**The problem**
Needed from the data below: every line from the one with "- Uses Lucide" up to and including the one with "## 🛠️ Technical Implementation", repeated exactly and with nothing else.

**Data shown**

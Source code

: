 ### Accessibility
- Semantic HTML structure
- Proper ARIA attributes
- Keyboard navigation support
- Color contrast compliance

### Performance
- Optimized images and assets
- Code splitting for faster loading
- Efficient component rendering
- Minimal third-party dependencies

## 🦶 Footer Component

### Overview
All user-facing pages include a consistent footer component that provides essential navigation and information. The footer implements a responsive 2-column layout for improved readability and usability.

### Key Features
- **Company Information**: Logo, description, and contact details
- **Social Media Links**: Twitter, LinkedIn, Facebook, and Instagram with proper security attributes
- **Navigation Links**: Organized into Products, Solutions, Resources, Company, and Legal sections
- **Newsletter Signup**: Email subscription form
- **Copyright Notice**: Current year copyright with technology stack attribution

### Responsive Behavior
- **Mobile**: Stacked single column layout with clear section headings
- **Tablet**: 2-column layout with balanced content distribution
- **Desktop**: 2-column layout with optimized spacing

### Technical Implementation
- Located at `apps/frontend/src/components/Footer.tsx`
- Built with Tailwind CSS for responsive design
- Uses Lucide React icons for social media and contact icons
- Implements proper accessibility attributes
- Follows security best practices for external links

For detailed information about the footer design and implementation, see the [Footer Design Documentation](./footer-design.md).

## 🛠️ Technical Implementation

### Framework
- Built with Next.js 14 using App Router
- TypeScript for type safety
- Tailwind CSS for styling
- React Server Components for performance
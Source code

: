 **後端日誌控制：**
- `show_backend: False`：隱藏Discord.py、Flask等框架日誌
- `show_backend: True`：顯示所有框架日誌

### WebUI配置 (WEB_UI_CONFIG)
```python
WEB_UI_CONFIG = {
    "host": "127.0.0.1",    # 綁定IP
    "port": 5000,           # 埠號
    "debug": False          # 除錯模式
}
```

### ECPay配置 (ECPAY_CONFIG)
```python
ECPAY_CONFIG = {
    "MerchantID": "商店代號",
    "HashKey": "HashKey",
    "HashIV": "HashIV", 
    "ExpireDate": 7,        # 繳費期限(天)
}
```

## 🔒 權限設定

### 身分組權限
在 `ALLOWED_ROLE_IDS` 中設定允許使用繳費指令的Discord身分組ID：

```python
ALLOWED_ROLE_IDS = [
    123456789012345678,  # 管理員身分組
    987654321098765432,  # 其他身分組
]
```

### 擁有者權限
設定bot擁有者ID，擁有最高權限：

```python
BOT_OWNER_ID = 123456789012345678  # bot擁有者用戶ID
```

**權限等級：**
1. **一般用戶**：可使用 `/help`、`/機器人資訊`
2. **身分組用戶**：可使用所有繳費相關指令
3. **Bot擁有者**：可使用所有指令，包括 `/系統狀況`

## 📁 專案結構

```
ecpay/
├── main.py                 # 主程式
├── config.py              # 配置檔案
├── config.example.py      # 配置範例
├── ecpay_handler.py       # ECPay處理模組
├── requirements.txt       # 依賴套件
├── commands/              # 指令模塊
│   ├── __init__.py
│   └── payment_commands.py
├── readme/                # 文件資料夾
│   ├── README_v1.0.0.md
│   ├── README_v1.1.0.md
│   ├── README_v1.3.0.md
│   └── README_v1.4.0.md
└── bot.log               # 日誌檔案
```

**Task output**
- Uses Lucide React icons for social media and contact icons
- Implements proper accessibility attributes
- Follows security best practices for external links

For detailed information about the footer design and implementation, see the [Footer Design Documentation](./footer-design.md).

## 🛠️ Technical Implementation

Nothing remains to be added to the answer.